Last updated Nov 29, 2025
conflictpolitics
As of roughly 2–3 weeks into Ukraine’s June 2023 counteroffensive, the operation will continue to make minimal territorial gains and will fail to achieve its stated objective of breaking through Russia’s prepared defensive lines and significantly reversing Russian territorial gains.

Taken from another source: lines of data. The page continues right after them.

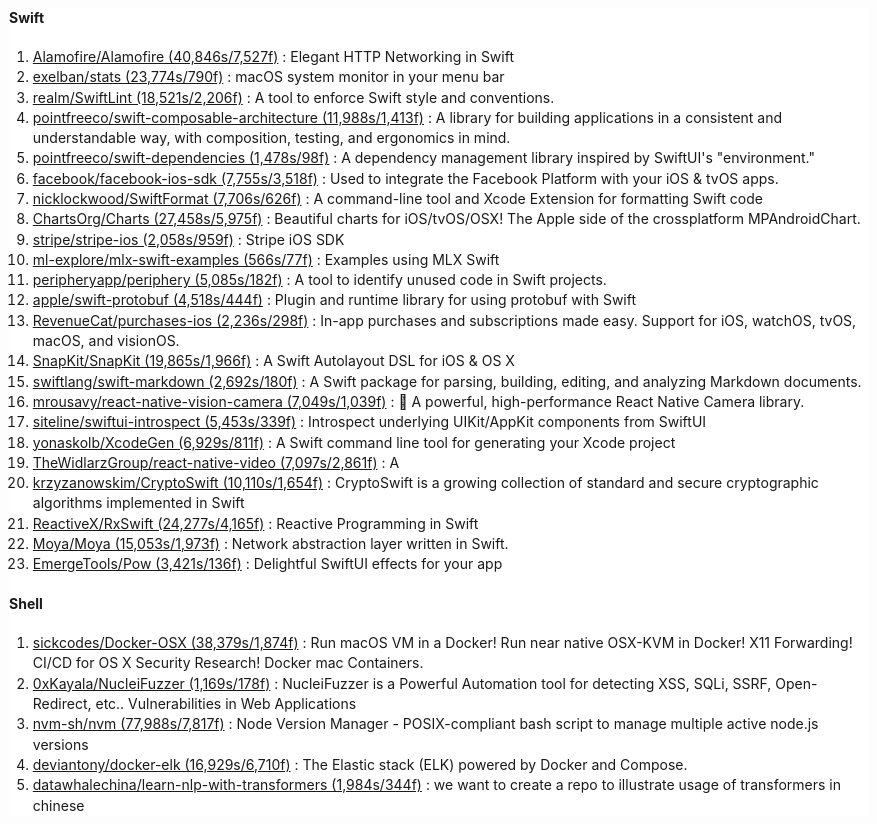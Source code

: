 #### Swift
1. [Alamofire/Alamofire (40,846s/7,527f)](https://github.com/Alamofire/Alamofire) : Elegant HTTP Networking in Swift
2. [exelban/stats (23,774s/790f)](https://github.com/exelban/stats) : macOS system monitor in your menu bar
3. [realm/SwiftLint (18,521s/2,206f)](https://github.com/realm/SwiftLint) : A tool to enforce Swift style and conventions.
4. [pointfreeco/swift-composable-architecture (11,988s/1,413f)](https://github.com/pointfreeco/swift-composable-architecture) : A library for building applications in a consistent and understandable way, with composition, testing, and ergonomics in mind.
5. [pointfreeco/swift-dependencies (1,478s/98f)](https://github.com/pointfreeco/swift-dependencies) : A dependency management library inspired by SwiftUI's "environment."
6. [facebook/facebook-ios-sdk (7,755s/3,518f)](https://github.com/facebook/facebook-ios-sdk) : Used to integrate the Facebook Platform with your iOS & tvOS apps.
7. [nicklockwood/SwiftFormat (7,706s/626f)](https://github.com/nicklockwood/SwiftFormat) : A command-line tool and Xcode Extension for formatting Swift code
8. [ChartsOrg/Charts (27,458s/5,975f)](https://github.com/ChartsOrg/Charts) : Beautiful charts for iOS/tvOS/OSX! The Apple side of the crossplatform MPAndroidChart.
9. [stripe/stripe-ios (2,058s/959f)](https://github.com/stripe/stripe-ios) : Stripe iOS SDK
10. [ml-explore/mlx-swift-examples (566s/77f)](https://github.com/ml-explore/mlx-swift-examples) : Examples using MLX Swift
11. [peripheryapp/periphery (5,085s/182f)](https://github.com/peripheryapp/periphery) : A tool to identify unused code in Swift projects.
12. [apple/swift-protobuf (4,518s/444f)](https://github.com/apple/swift-protobuf) : Plugin and runtime library for using protobuf with Swift
13. [RevenueCat/purchases-ios (2,236s/298f)](https://github.com/RevenueCat/purchases-ios) : In-app purchases and subscriptions made easy. Support for iOS, watchOS, tvOS, macOS, and visionOS.
14. [SnapKit/SnapKit (19,865s/1,966f)](https://github.com/SnapKit/SnapKit) : A Swift Autolayout DSL for iOS & OS X
15. [swiftlang/swift-markdown (2,692s/180f)](https://github.com/swiftlang/swift-markdown) : A Swift package for parsing, building, editing, and analyzing Markdown documents.
16. [mrousavy/react-native-vision-camera (7,049s/1,039f)](https://github.com/mrousavy/react-native-vision-camera) : 📸 A powerful, high-performance React Native Camera library.
17. [siteline/swiftui-introspect (5,453s/339f)](https://github.com/siteline/swiftui-introspect) : Introspect underlying UIKit/AppKit components from SwiftUI
18. [yonaskolb/XcodeGen (6,929s/811f)](https://github.com/yonaskolb/XcodeGen) : A Swift command line tool for generating your Xcode project
19. [TheWidlarzGroup/react-native-video (7,097s/2,861f)](https://github.com/TheWidlarzGroup/react-native-video) : A <Video /> component for react-native
20. [krzyzanowskim/CryptoSwift (10,110s/1,654f)](https://github.com/krzyzanowskim/CryptoSwift) : CryptoSwift is a growing collection of standard and secure cryptographic algorithms implemented in Swift
21. [ReactiveX/RxSwift (24,277s/4,165f)](https://github.com/ReactiveX/RxSwift) : Reactive Programming in Swift
22. [Moya/Moya (15,053s/1,973f)](https://github.com/Moya/Moya) : Network abstraction layer written in Swift.
23. [EmergeTools/Pow (3,421s/136f)](https://github.com/EmergeTools/Pow) : Delightful SwiftUI effects for your app

#### Shell
1. [sickcodes/Docker-OSX (38,379s/1,874f)](https://github.com/sickcodes/Docker-OSX) : Run macOS VM in a Docker! Run near native OSX-KVM in Docker! X11 Forwarding! CI/CD for OS X Security Research! Docker mac Containers.
2. [0xKayala/NucleiFuzzer (1,169s/178f)](https://github.com/0xKayala/NucleiFuzzer) : NucleiFuzzer is a Powerful Automation tool for detecting XSS, SQLi, SSRF, Open-Redirect, etc.. Vulnerabilities in Web Applications
3. [nvm-sh/nvm (77,988s/7,817f)](https://github.com/nvm-sh/nvm) : Node Version Manager - POSIX-compliant bash script to manage multiple active node.js versions
4. [deviantony/docker-elk (16,929s/6,710f)](https://github.com/deviantony/docker-elk) : The Elastic stack (ELK) powered by Docker and Compose.
5. [datawhalechina/learn-nlp-with-transformers (1,984s/344f)](https://github.com/datawhalechina/learn-nlp-with-transformers) : we want to create a repo to illustrate usage of transformers in chinese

so far, it seems like this counteroffensive is not going anywhere.View on YouTube
Explanation

Sacks’ prediction was that Ukraine’s June 2023 counteroffensive would make only minimal territorial gains and would fail to break through Russia’s prepared defensive lines in a way that significantly reversed Russian territorial gains. In fact, the 2023 offensive (June–Dec 2023) is now widely characterized as an “operational failure,” with Ukraine recapturing only 14 villages and roughly a few hundred square kilometers (about 370 km²) of territory—incremental gains relative to the front’s overall size and to Russian holdings. (en.wikipedia.org) Analyses at the end of 2023 noted that “the territorial lines of June 2023 have barely changed” and that Ukraine had retaken only about 200 square miles (~520 km²) in 2023, underscoring the limited territorial impact. (washingtonpost.com) Key operational objectives—such as breaching Russian defenses deeply enough to reach Tokmak or the Sea of Azov and sever the land bridge to Crimea—were not achieved, and by early December 2023 multiple international outlets described the counteroffensive as stalled or failed. (en.wikipedia.org) Later, by May 2025, Russia had even recaptured all 14 villages Ukraine had gained in the 2023 offensive, meaning there was no lasting significant reversal of Russian territorial control from that operation. (en.wikipedia.org) Given the small, temporary territorial gains and the failure to achieve the main breakthrough and rollback objectives, Sacks’ forward-looking assessment that the counteroffensive was “not going anywhere” in strategic terms aligns with subsequent outcomes.